First, the offending letter:
Earlier today, the mayor of Roanoke, Virginia, Mr. David A. Bowers, in the attached letter, joined several state governors in ordering that Syrian refugees not receive any government assistance, or be relocated to their jurisdiction. Apart from the lack of legal authority to do so (under the Refugee Act of 1980, only the President has authority to accept or deny refugees), his resort to fear-based tactics, and his galling lack of compassion for people fleeing these same terrorists, Mayor Bowers made the following startling statement:
“I’m reminded that Franklin D. Roosevelt felt compelled to sequester Japanese foreign nationals after the bombing of Pearl Harbor, and it appears that the threat of harm to America from Isis now is just as real and serious as that from our enemies then.”
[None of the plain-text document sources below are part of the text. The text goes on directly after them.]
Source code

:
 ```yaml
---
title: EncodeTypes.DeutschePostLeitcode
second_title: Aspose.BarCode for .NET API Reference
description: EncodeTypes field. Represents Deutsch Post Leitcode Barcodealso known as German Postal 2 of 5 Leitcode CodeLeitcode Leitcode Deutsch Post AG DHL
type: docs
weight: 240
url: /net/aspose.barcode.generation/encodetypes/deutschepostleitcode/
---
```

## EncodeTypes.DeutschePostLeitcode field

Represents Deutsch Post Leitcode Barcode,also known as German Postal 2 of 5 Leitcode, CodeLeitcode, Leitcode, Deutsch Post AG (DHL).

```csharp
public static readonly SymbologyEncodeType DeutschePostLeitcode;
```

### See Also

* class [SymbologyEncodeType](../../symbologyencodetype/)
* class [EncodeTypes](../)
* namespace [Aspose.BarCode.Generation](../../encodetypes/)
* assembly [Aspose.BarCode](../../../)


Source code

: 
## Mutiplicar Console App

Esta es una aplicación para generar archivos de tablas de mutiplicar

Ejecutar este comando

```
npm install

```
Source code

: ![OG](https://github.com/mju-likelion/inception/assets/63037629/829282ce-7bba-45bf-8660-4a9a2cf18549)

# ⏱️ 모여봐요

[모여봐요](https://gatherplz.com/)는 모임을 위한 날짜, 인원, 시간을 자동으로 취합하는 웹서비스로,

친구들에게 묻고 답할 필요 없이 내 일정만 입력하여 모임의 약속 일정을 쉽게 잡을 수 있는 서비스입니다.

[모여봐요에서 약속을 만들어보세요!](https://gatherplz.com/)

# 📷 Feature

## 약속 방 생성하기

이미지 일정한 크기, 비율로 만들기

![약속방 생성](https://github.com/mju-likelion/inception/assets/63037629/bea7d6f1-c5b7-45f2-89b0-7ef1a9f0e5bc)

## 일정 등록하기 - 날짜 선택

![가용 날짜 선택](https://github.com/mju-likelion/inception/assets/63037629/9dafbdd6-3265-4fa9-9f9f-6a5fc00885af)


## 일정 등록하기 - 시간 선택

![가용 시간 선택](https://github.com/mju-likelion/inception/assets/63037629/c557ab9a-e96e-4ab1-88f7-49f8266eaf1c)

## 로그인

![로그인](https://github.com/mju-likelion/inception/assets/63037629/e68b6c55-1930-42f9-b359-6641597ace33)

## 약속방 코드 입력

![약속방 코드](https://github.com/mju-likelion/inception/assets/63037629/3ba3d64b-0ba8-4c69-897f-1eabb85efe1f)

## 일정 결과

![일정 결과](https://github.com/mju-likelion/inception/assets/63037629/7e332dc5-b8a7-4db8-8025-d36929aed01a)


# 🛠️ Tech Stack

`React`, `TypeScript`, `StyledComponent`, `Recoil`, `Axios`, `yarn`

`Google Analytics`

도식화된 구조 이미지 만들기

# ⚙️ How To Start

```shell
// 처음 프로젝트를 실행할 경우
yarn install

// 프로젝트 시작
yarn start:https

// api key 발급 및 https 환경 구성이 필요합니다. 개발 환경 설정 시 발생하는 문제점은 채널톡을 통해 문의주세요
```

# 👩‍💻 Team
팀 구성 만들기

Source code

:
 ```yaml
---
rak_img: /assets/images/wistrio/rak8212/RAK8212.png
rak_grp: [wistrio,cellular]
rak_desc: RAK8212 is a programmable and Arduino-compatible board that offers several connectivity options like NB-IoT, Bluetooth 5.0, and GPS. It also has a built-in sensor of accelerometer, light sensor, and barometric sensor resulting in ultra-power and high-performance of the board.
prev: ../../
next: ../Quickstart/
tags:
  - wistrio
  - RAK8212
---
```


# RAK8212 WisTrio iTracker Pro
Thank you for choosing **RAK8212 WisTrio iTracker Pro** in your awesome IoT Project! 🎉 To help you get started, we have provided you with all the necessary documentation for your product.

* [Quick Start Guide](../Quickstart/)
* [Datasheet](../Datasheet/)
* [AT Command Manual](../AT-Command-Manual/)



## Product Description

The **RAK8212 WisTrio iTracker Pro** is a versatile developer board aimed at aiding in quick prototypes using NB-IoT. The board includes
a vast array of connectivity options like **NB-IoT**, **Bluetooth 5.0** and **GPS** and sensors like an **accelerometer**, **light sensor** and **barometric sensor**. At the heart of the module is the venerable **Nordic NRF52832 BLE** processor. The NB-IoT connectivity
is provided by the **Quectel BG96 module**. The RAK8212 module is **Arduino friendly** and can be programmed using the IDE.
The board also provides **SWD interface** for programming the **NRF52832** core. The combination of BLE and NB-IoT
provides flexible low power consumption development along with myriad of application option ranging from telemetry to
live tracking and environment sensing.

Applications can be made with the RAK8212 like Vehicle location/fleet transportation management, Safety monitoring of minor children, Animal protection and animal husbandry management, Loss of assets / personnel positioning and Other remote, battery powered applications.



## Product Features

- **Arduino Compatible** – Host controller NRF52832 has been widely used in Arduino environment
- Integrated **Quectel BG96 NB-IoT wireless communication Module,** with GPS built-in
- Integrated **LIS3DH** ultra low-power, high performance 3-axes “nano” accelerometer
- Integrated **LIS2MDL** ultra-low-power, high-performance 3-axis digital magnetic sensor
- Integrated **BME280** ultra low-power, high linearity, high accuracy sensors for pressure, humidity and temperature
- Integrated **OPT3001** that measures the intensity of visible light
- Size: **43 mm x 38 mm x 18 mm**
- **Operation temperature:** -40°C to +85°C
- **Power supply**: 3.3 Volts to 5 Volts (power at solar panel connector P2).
Mayor Bowers, there are a few key points of history you seem to have missed:
1) The internment (not a “sequester”) was not of Japanese “foreign nationals,” but of Japanese Americans, two-thirds of whom were U.S. citizens. I was one of them, and my family and I spent 4 years in prison camps because we happened to look like the people who bombed Pearl Harbor. It is my life’s mission to never let such a thing happen again in America.
2) There never was any proven incident of espionage or sabotage from the suspected “enemies” then, just as there has been no act of terrorism from any of the 1,854 Syrian refugees the U.S. already has accepted. We were judged based on who we looked like, and that is about as un-American as it gets.
3) If you are attempting to compare the actual threat of harm from the 120,000 of us who were interned then to the Syrian situation now, the simple answer is this: There was no threat. We loved America. We were decent, honest, hard-working folks. Tens of thousands of lives were ruined, over nothing.
Mayor Bowers, one of the reasons I am telling our story on Broadway eight times a week in Allegiance is because of people like you. You who hold a position of authority and power, but you demonstrably have failed to learn the most basic of American civics or history lessons. So Mayor Bowers, I am officially inviting you to come see our show, as my personal guest. Perhaps you, too, will come away with more compassion and understanding.
— George Takei
George Takei has nailed it. There is no comparison between the “Syrian situation” and the internment of Japanese-Americans during the Second World War. Furthermore, to diminish the horror of that episode by referring to it as a “sequester” is unconscionable. Americans surrendered to xenophobia and racism and put tens of thousands of their fellow citizens in concentration camps, for there is no other way to characterize them.
Mayor Bowers ought to be ashamed, and he ought to apologize and then resign. He does not represent Democrats, the Democratic Party, or America itself with his shameful and disgusting actions.